What are the default values for packaging element? If there is no packaging element defined? What is the default value for that?

Answer –

Some of the valid packaging values are jar, war, ear and pom. If no packaging value has been specified, it will default to jar.

What is the value for packaging element in pom for a project that is purely meta-data?

Answer –

pom

What is the use of execution element in pom file?

Answer –

The <execution> element contains information’s required for the execution of a plugin.

What is a project’s fully qualified artifact name?

Answer –

<groupId>:<artifactId>:<version>

If you do not define any information, where does your pom inherits that information from?

Answer –

All POMs inherit from a parent (despite explicitly defined or not). This base POM is known as the Super POM, and contains values inherited by default.

How profiles are specified in Maven?

Answer –

Profiles are specified using a subset of the elements available in the POM itself.

What are the elements in POM that a profile can modify when specified in the POM?

Answer –

<repositories>, <pluginRepositories>,<dependencies>, <plugins> ,<properties>, <modules><reporting>,<dependencyManagement>,<distributionManagement>

Why profile is used in Maven?

Answer –

To give portability to projects ( e.g. windows, linux etc).

What are the benefit of storing JARS/external dependencies in local repository instead of remote one?

Answer –

It uses less storage, it makes checking out project quicker, non need for versioning JAR files.

How can you build your project offline?

Answer –

Use the command −

mvn o package.

How do you exclude dependency?

Answer –

Using the exclusion element.

What is a system dependency?

Answer –

Dependency with scope system are always available and are not looked up in repository, they are usually used to tell Maven about dependencies which are provided by the JDK or the VM. Thus, system dependencies are especially useful for resolving dependencies on artifacts which are now provided by the JDK.

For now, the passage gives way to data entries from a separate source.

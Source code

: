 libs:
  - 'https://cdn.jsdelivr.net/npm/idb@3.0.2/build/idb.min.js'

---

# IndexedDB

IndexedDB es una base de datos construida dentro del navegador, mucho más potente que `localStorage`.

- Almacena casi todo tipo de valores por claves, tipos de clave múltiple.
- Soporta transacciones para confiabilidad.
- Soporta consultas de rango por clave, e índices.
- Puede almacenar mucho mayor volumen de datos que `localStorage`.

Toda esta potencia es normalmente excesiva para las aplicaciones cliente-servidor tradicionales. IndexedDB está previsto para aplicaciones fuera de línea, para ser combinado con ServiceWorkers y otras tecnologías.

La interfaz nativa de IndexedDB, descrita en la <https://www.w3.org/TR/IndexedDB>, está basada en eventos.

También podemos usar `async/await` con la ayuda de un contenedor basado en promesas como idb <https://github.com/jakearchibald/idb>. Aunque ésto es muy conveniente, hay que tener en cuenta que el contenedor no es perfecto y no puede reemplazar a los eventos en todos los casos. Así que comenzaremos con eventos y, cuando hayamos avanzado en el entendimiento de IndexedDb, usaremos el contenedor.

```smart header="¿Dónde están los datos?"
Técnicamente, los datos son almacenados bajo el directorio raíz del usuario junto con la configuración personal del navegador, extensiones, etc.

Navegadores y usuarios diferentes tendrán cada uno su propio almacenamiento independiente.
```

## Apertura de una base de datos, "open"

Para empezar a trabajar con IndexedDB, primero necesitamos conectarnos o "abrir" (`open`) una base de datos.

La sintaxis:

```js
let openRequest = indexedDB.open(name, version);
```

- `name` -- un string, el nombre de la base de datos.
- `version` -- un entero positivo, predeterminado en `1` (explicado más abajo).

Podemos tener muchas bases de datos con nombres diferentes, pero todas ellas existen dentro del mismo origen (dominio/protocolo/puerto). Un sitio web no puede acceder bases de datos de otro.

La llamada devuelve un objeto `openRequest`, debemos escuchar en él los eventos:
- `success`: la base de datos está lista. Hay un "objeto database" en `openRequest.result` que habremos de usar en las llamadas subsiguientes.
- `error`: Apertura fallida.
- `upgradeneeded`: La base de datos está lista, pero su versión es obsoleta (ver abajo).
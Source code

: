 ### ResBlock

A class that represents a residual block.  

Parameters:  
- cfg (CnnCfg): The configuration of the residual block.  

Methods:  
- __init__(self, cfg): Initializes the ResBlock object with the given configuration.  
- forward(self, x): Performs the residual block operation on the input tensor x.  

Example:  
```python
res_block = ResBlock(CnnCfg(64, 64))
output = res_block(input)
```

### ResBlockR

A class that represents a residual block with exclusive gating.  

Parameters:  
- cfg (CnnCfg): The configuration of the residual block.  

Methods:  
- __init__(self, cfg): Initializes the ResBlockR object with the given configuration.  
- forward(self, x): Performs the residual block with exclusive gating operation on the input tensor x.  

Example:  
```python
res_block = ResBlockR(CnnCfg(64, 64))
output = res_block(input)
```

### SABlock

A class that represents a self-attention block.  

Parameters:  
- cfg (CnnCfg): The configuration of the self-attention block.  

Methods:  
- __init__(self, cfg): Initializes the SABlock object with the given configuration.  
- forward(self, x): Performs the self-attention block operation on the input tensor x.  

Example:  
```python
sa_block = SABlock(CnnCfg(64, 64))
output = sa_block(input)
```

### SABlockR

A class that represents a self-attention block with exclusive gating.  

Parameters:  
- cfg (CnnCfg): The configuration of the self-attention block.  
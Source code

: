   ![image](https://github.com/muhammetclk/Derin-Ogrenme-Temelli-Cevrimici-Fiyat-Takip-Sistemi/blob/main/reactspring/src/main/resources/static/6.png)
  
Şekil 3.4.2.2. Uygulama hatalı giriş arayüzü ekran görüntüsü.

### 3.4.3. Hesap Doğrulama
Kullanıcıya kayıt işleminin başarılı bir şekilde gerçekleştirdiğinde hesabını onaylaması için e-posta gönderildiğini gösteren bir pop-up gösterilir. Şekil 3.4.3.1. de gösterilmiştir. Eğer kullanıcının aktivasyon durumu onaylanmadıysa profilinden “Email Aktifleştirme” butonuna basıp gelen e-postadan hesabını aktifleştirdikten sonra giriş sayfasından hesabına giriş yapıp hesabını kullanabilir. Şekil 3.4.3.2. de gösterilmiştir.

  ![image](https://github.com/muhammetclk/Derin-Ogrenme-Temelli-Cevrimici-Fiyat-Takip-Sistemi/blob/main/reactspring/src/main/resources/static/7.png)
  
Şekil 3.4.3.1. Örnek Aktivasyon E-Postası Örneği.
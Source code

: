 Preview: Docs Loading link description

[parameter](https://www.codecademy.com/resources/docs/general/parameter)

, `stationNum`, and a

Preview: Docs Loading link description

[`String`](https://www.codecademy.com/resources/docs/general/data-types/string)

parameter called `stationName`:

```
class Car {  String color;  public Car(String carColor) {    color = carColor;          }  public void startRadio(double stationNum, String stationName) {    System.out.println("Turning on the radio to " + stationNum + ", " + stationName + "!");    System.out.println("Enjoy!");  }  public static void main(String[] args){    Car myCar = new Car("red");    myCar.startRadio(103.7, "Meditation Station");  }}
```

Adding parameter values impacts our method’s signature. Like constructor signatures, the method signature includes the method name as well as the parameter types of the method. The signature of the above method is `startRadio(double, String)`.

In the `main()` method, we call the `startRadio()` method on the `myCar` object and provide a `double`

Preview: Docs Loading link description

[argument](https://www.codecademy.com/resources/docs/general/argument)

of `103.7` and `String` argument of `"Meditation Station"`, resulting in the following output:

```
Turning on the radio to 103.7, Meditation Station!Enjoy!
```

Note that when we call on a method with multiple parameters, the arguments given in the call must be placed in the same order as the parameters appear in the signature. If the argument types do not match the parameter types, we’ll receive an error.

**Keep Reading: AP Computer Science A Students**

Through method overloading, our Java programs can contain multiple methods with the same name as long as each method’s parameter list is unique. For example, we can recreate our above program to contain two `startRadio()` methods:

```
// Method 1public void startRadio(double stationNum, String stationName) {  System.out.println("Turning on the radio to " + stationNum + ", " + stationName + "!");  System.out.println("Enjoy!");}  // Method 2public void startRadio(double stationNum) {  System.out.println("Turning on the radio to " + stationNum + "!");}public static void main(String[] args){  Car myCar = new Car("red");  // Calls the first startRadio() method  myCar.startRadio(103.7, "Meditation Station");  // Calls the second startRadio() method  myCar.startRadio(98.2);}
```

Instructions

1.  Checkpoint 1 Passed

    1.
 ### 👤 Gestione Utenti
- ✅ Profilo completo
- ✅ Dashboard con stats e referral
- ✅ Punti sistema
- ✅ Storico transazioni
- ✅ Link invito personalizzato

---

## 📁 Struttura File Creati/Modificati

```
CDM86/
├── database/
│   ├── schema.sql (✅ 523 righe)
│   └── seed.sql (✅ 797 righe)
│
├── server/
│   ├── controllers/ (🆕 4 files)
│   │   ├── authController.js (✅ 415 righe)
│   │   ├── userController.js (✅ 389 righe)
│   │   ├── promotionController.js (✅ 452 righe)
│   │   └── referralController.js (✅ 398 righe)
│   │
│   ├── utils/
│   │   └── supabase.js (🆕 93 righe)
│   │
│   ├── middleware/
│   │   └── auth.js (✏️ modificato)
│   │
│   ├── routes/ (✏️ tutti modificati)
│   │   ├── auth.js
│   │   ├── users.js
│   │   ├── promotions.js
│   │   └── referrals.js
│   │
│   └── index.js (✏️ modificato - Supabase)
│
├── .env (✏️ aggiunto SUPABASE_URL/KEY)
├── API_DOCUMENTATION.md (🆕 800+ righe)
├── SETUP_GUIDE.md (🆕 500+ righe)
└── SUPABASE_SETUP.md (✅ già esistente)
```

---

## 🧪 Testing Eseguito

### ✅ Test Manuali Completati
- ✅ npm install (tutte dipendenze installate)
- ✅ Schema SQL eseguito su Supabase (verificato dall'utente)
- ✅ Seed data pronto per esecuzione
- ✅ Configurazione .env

What is the use of optional dependency?

Answer –

Any transitive dependency can be marked as optional using “optional” element. As example, A depends upon B and B depends upon C. Now B marked C as optional. Then A will not use C.

What is dependency exclusion ?

Answer –

Any transitive dependency can be exclude using “exclusion” element. As example, A depends upon B and B depends upon C then A can mark C as excluded.

How can you run the clean plugin automatically during the build?

Answer –

You can put the clean plugin inside the execution tag in pom.xml file.

How to stop the propagation of plugins to child POMs?

Answer –

set <inherited> to false.

What does the “You cannot have two plugin executions with the same (or missing) elements” message mean?

Answer –

It means that you have executed a plugin multiple times with the same <id>. Provide each <execution> with a unique <id> then it would be ok.

What is a Mojo?

Answer –

A mojo is a Maven plain Old Java Object. Each mojo is an executable goal in Maven, and a plugin is a distribution of one or more related mojos.

What is difference between Apache Ant and Maven?

Answer –

Ant is simply a toolbox whereas Maven is about the application of patterns in order to achieve an infrastructure which displays the characteristics of visibility, reusability, maintainability, and comprehensibility. It is wrong to consider Maven as a build tool and just a replacement for Ant.